There has been ongoing discussions surrounding deduction of input VAT by holding companies for some time. There are three different type of holding companies:

  • finance holding: holds and manages its shareholdings without providing services;
  • management holding: actively involved in the day to day business of its subsidiaries; and
  • mixed holding: only involved in the management of a few of its subsidiaries.

As a finance holding is not providing vatable services, it cannot deduct input VAT. A mixed holding can deduct input VAT to the extent that it relates to services received in connection with their active involvement in the management of its subsidiaries.

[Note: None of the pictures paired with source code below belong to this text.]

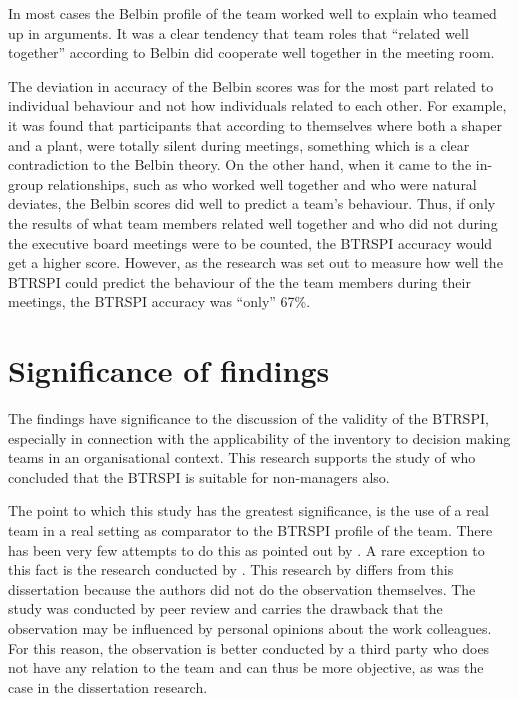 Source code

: \documentclass[a4paper,12pt,titlepage]{report}
\begin{document}
  In most cases the Belbin profile of the team worked well to explain who
  teamed up in arguments. It was a clear tendency that team roles that
  ``related well together'' according to Belbin did cooperate well together in the
  meeting room.

  The deviation in accuracy of the Belbin scores was for the most part related to
  individual behaviour and not how individuals related to each other. For example,
  it was found that participants that according to themselves where both a shaper
  and a plant, were totally silent during meetings, something which is a clear
  contradiction to the Belbin theory. On the other hand, when it came to the in-group
  relationships, such as who worked well together and who were natural deviates,
  the Belbin scores did well to predict a team's behaviour. Thus, if only
  the results of what team members related well together and who did not
  during the executive board meetings were to be counted, the
  BTRSPI accuracy would get a higher score. However, as the research
  was set out to measure how well the BTRSPI could predict the behaviour of the
  the team members during their meetings, the BTRSPI accuracy was ``only'' 67\%.

  \section{Significance of findings}
  The findings have significance to the discussion of the validity of
  the BTRSPI, especially in connection with the applicability of the inventory
  to decision making teams in an organisational context. This research supports
  the study of \citet{sfthwm3} who concluded that the BTRSPI is suitable for
  non-managers also.

  The point to which this study has the greatest significance, is the
  use of a real team in a real setting as comparator to the BTRSPI profile
  of the team. There has been very few attempts to do this as pointed
  out by \citet{dphh}. A rare exception to this fact is the research
  conducted by \citet{bsss}. This research by \citet{bsss} differs from this
  dissertation because the authors did not do the
  observation themselves. The study was conducted by
  peer review and carries the drawback that the observation
  may be influenced by personal opinions about the work colleagues. For this
  reason, the observation is better conducted by a third party who does
  not have any relation to the team and can thus be more objective,
  as was the case in the dissertation research.
\end{document}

The European Court of Justice has now decided a case which had been referred by the German Federal Supreme Tax Court in December 2013. This case relates to a management holding. This holding is a fund with a total equity of 25 million Euros of which 20 million euros were invested in two subsidiaries. The tax authorities and the tax court did not allow full deduction of input VAT for services in connection with winning investors and preparing a prospectus. The holding company just provided minor services to its two subsidiaries for which it generated fees of about EUR 300k per year. The Federal Supreme Tax Court confirmed this approach and referred the case to the European Court of Justice.

The ECJ disagreed with the German tax authorities and the German tax courts and held that all input VAT in connection with the acquisition of both subsidiaries (which included costs in connection with winning investors in order to finance this acquisition) could be deducted as input VAT.